专利名称::果糖二磷酸钠(fdp)含量测定专用固体复合酶(ald、tim、gdh)试剂的制作方法
技术领域:
:本发明涉及一种果糖二磷酸钠(FDP)类含量测定专用固体复合酶(ALD、TIM、GDH)试剂其制备方法。
背景技术:
:我国药典中现(试行)标准的果糖二磷酸钠的测定方法有酶法和二苯胺法,二苯胺法专属性较差,6-磷酸果糖、果糖均能干扰测定结果,酶法较二苯胺法专属性好。故国家药典委员会关于果糖二磷酸钠类产品转正标准中,需要将果糖二磷酸钠的测定方法中的二苯胺法改为酶法。但酶法中使用的醛縮酶(ALD)、磷酸丙糖异构酶(TIM)和磷酸甘油脱氢酶(GDH)目前国内没有产品,只能从国外购买。根据上述情况,我从2003年开始,对该类酶试剂进行科研和开发。经过多年开发、研制生产出果糖二磷酸钠(FDP)含量测定专用固体复合酶(ALD、TIM、GDH)试剂,目前国内外均无同类产品。本发明是最新研发成为了果糖二磷酸钠(FDP)类含量测定专用固体复合酶试剂。该产品经广州药检所李薇主任、苏广海主住、佟爱东主任多次试验、测试、计算,其各项性能均通过测定和鉴定并规范了测试和计算方法,其功能和方法,完全可以替代同类相关国外产品。该产品的应用办法于2009年加入国药典化发〔2009〕12号文件(果糖二磷酸钠及其制剂质量标准征求意见稿)中果糖二磷酸钠(FDP)检测方法中的固体复合酶试剂。果糖二磷酸钠(FDP)含量测定专用固体复合酶(ALD、TIM、GDH)试剂在一定的条件下可测定果糖二磷酸钠的含量,具有专属性强(仅与果糖二磷酸钠反应,与葡萄糖、果糖、6-磷酸葡萄糖、6-磷酸果糖均无反应),重复性好(RSD=1.45%,n=6),准确度较高,操作简便的特点、优点。

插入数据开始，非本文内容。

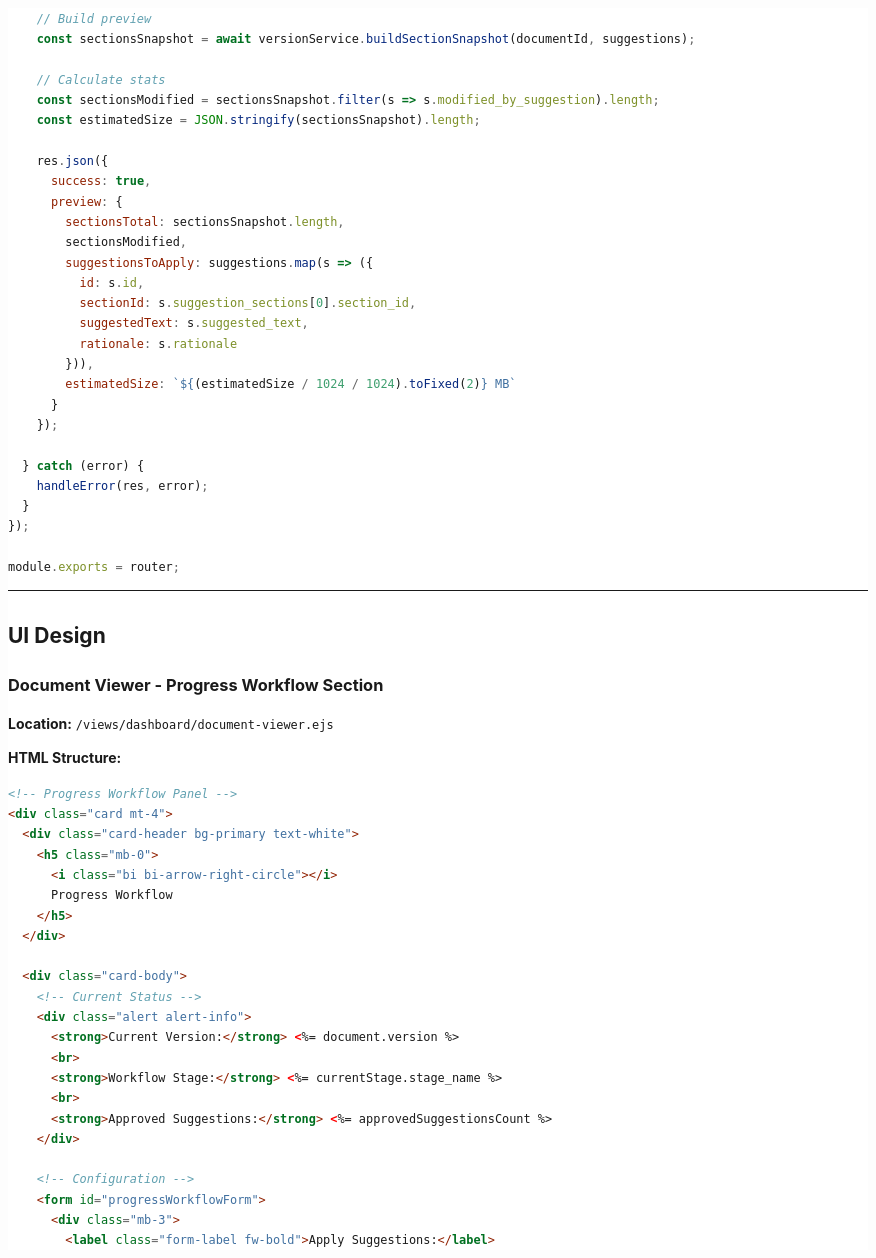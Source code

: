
 ```javascript
    // Build preview
    const sectionsSnapshot = await versionService.buildSectionSnapshot(documentId, suggestions);

    // Calculate stats
    const sectionsModified = sectionsSnapshot.filter(s => s.modified_by_suggestion).length;
    const estimatedSize = JSON.stringify(sectionsSnapshot).length;

    res.json({
      success: true,
      preview: {
        sectionsTotal: sectionsSnapshot.length,
        sectionsModified,
        suggestionsToApply: suggestions.map(s => ({
          id: s.id,
          sectionId: s.suggestion_sections[0].section_id,
          suggestedText: s.suggested_text,
          rationale: s.rationale
        })),
        estimatedSize: `${(estimatedSize / 1024 / 1024).toFixed(2)} MB`
      }
    });

  } catch (error) {
    handleError(res, error);
  }
});

module.exports = router;
```

---

## UI Design

### Document Viewer - Progress Workflow Section

**Location:** `/views/dashboard/document-viewer.ejs`

**HTML Structure:**
```html
<!-- Progress Workflow Panel -->
<div class="card mt-4">
  <div class="card-header bg-primary text-white">
    <h5 class="mb-0">
      <i class="bi bi-arrow-right-circle"></i>
      Progress Workflow
    </h5>
  </div>

  <div class="card-body">
    <!-- Current Status -->
    <div class="alert alert-info">
      <strong>Current Version:</strong> <%= document.version %>
      <br>
      <strong>Workflow Stage:</strong> <%= currentStage.stage_name %>
      <br>
      <strong>Approved Suggestions:</strong> <%= approvedSuggestionsCount %>
    </div>

    <!-- Configuration -->
    <form id="progressWorkflowForm">
      <div class="mb-3">
        <label class="form-label fw-bold">Apply Suggestions:</label>
```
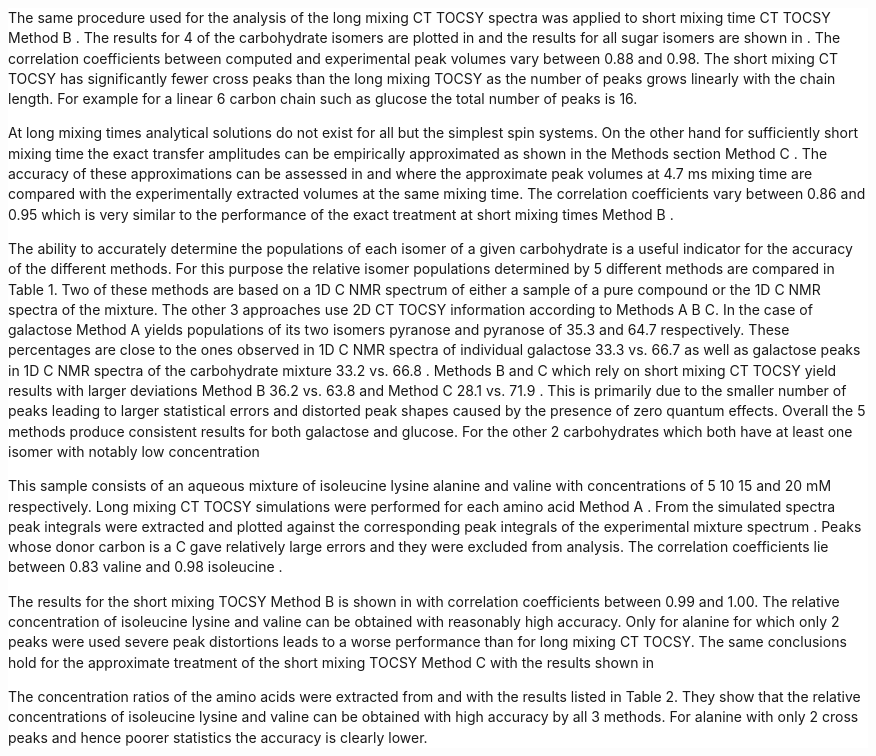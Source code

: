 The same procedure used for the analysis of the long mixing CT TOCSY spectra was applied to short mixing time CT TOCSY Method B . The results for 4 of the carbohydrate isomers are plotted in and the results for all sugar isomers are shown in . The correlation coefficients between computed and experimental peak volumes vary between 0.88 and 0.98. The short mixing CT TOCSY has significantly fewer cross peaks than the long mixing TOCSY as the number of peaks grows linearly with the chain length. For example for a linear 6 carbon chain such as glucose the total number of peaks is 16.

At long mixing times analytical solutions do not exist for all but the simplest spin systems. On the other hand for sufficiently short mixing time the exact transfer amplitudes can be empirically approximated as shown in the Methods section Method C . The accuracy of these approximations can be assessed in and where the approximate peak volumes at 4.7 ms mixing time are compared with the experimentally extracted volumes at the same mixing time. The correlation coefficients vary between 0.86 and 0.95 which is very similar to the performance of the exact treatment at short mixing times Method B .

The ability to accurately determine the populations of each isomer of a given carbohydrate is a useful indicator for the accuracy of the different methods. For this purpose the relative isomer populations determined by 5 different methods are compared in Table 1. Two of these methods are based on a 1D C NMR spectrum of either a sample of a pure compound or the 1D C NMR spectra of the mixture. The other 3 approaches use 2D CT TOCSY information according to Methods A B C. In the case of galactose Method A yields populations of its two isomers pyranose and pyranose of 35.3 and 64.7 respectively. These percentages are close to the ones observed in 1D C NMR spectra of individual galactose 33.3 vs. 66.7 as well as galactose peaks in 1D C NMR spectra of the carbohydrate mixture 33.2 vs. 66.8 . Methods B and C which rely on short mixing CT TOCSY yield results with larger deviations Method B 36.2 vs. 63.8 and Method C 28.1 vs. 71.9 . This is primarily due to the smaller number of peaks leading to larger statistical errors and distorted peak shapes caused by the presence of zero quantum effects. Overall the 5 methods produce consistent results for both galactose and glucose. For the other 2 carbohydrates which both have at least one isomer with notably low concentration 

This sample consists of an aqueous mixture of isoleucine lysine alanine and valine with concentrations of 5 10 15 and 20 mM respectively. Long mixing CT TOCSY simulations were performed for each amino acid Method A . From the simulated spectra peak integrals were extracted and plotted against the corresponding peak integrals of the experimental mixture spectrum . Peaks whose donor carbon is a C gave relatively large errors and they were excluded from analysis. The correlation coefficients lie between 0.83 valine and 0.98 isoleucine .

The results for the short mixing TOCSY Method B is shown in with correlation coefficients between 0.99 and 1.00. The relative concentration of isoleucine lysine and valine can be obtained with reasonably high accuracy. Only for alanine for which only 2 peaks were used severe peak distortions leads to a worse performance than for long mixing CT TOCSY. The same conclusions hold for the approximate treatment of the short mixing TOCSY Method C with the results shown in

The concentration ratios of the amino acids were extracted from and with the results listed in Table 2. They show that the relative concentrations of isoleucine lysine and valine can be obtained with high accuracy by all 3 methods. For alanine with only 2 cross peaks and hence poorer statistics the accuracy is clearly lower.
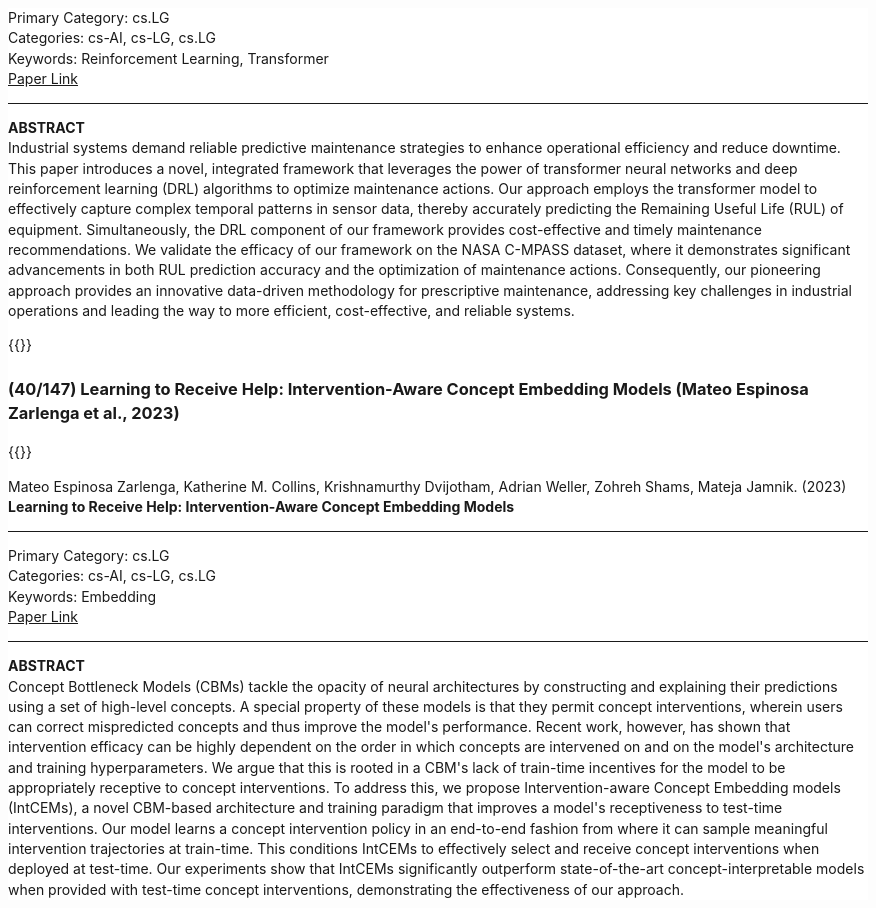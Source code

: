 Primary Category: cs.LG  
Categories: cs-AI, cs-LG, cs.LG  
Keywords: Reinforcement Learning, Transformer  
[Paper Link](http://arxiv.org/abs/2309.16935v1)  

---


**ABSTRACT**  
Industrial systems demand reliable predictive maintenance strategies to enhance operational efficiency and reduce downtime. This paper introduces a novel, integrated framework that leverages the power of transformer neural networks and deep reinforcement learning (DRL) algorithms to optimize maintenance actions. Our approach employs the transformer model to effectively capture complex temporal patterns in sensor data, thereby accurately predicting the Remaining Useful Life (RUL) of equipment. Simultaneously, the DRL component of our framework provides cost-effective and timely maintenance recommendations. We validate the efficacy of our framework on the NASA C-MPASS dataset, where it demonstrates significant advancements in both RUL prediction accuracy and the optimization of maintenance actions. Consequently, our pioneering approach provides an innovative data-driven methodology for prescriptive maintenance, addressing key challenges in industrial operations and leading the way to more efficient, cost-effective, and reliable systems.

{{</citation>}}


### (40/147) Learning to Receive Help: Intervention-Aware Concept Embedding Models (Mateo Espinosa Zarlenga et al., 2023)

{{<citation>}}

Mateo Espinosa Zarlenga, Katherine M. Collins, Krishnamurthy Dvijotham, Adrian Weller, Zohreh Shams, Mateja Jamnik. (2023)  
**Learning to Receive Help: Intervention-Aware Concept Embedding Models**  

---
Primary Category: cs.LG  
Categories: cs-AI, cs-LG, cs.LG  
Keywords: Embedding  
[Paper Link](http://arxiv.org/abs/2309.16928v1)  

---


**ABSTRACT**  
Concept Bottleneck Models (CBMs) tackle the opacity of neural architectures by constructing and explaining their predictions using a set of high-level concepts. A special property of these models is that they permit concept interventions, wherein users can correct mispredicted concepts and thus improve the model's performance. Recent work, however, has shown that intervention efficacy can be highly dependent on the order in which concepts are intervened on and on the model's architecture and training hyperparameters. We argue that this is rooted in a CBM's lack of train-time incentives for the model to be appropriately receptive to concept interventions. To address this, we propose Intervention-aware Concept Embedding models (IntCEMs), a novel CBM-based architecture and training paradigm that improves a model's receptiveness to test-time interventions. Our model learns a concept intervention policy in an end-to-end fashion from where it can sample meaningful intervention trajectories at train-time. This conditions IntCEMs to effectively select and receive concept interventions when deployed at test-time. Our experiments show that IntCEMs significantly outperform state-of-the-art concept-interpretable models when provided with test-time concept interventions, demonstrating the effectiveness of our approach.
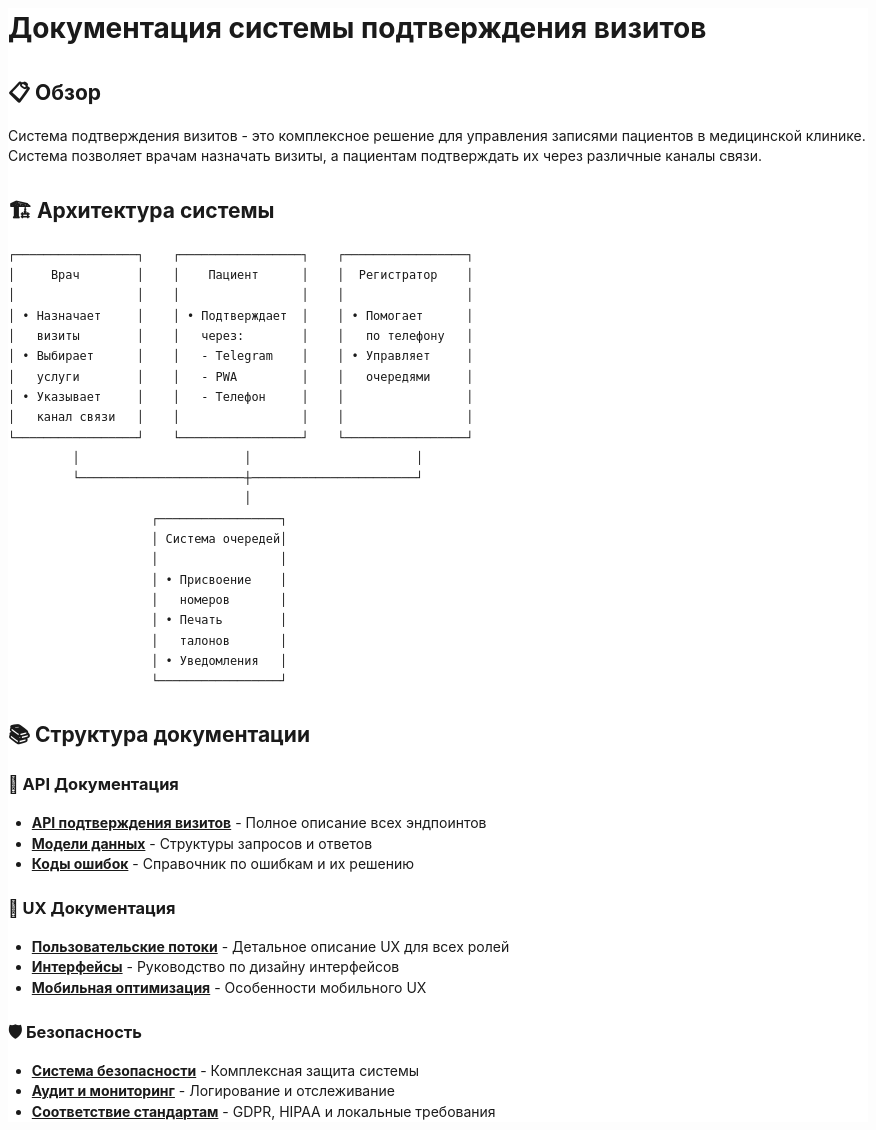 # Документация системы подтверждения визитов

## 📋 Обзор

Система подтверждения визитов - это комплексное решение для управления записями пациентов в медицинской клинике. Система позволяет врачам назначать визиты, а пациентам подтверждать их через различные каналы связи.

## 🏗️ Архитектура системы

```
┌─────────────────┐    ┌─────────────────┐    ┌─────────────────┐
│     Врач        │    │    Пациент      │    │  Регистратор    │
│                 │    │                 │    │                 │
│ • Назначает     │    │ • Подтверждает  │    │ • Помогает      │
│   визиты        │    │   через:        │    │   по телефону   │
│ • Выбирает      │    │   - Telegram    │    │ • Управляет     │
│   услуги        │    │   - PWA         │    │   очередями     │
│ • Указывает     │    │   - Телефон     │    │                 │
│   канал связи   │    │                 │    │                 │
└─────────────────┘    └─────────────────┘    └─────────────────┘
         │                       │                       │
         └───────────────────────┼───────────────────────┘
                                 │
                    ┌─────────────────┐
                    │ Система очередей│
                    │                 │
                    │ • Присвоение    │
                    │   номеров       │
                    │ • Печать        │
                    │   талонов       │
                    │ • Уведомления   │
                    └─────────────────┘
```

## 📚 Структура документации

### 🔧 API Документация
- **[API подтверждения визитов](api/visit_confirmation.md)** - Полное описание всех эндпоинтов
- **[Модели данных](api/data_models.md)** - Структуры запросов и ответов
- **[Коды ошибок](api/error_codes.md)** - Справочник по ошибкам и их решению

### 👥 UX Документация  
- **[Пользовательские потоки](ux/visit_confirmation_flows.md)** - Детальное описание UX для всех ролей
- **[Интерфейсы](ux/interface_guidelines.md)** - Руководство по дизайну интерфейсов
- **[Мобильная оптимизация](ux/mobile_optimization.md)** - Особенности мобильного UX

### 🛡️ Безопасность
- **[Система безопасности](security/confirmation_security.md)** - Комплексная защита системы
- **[Аудит и мониторинг](security/audit_monitoring.md)** - Логирование и отслеживание
- **[Соответствие стандартам](security/compliance.md)** - GDPR, HIPAA и локальные требования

该产品填补了国内外相关领域的空白。弘扬了民族产业,打破了国外对果糖二磷酸钠(FDP)类酶试剂的垄断局面,为国内制药、科研用户降低了果糖二磷酸钠(FDP)测试成本。故此,该专用固体复合酶在果糖二磷酸钠类的含量测定上有着广泛的应用。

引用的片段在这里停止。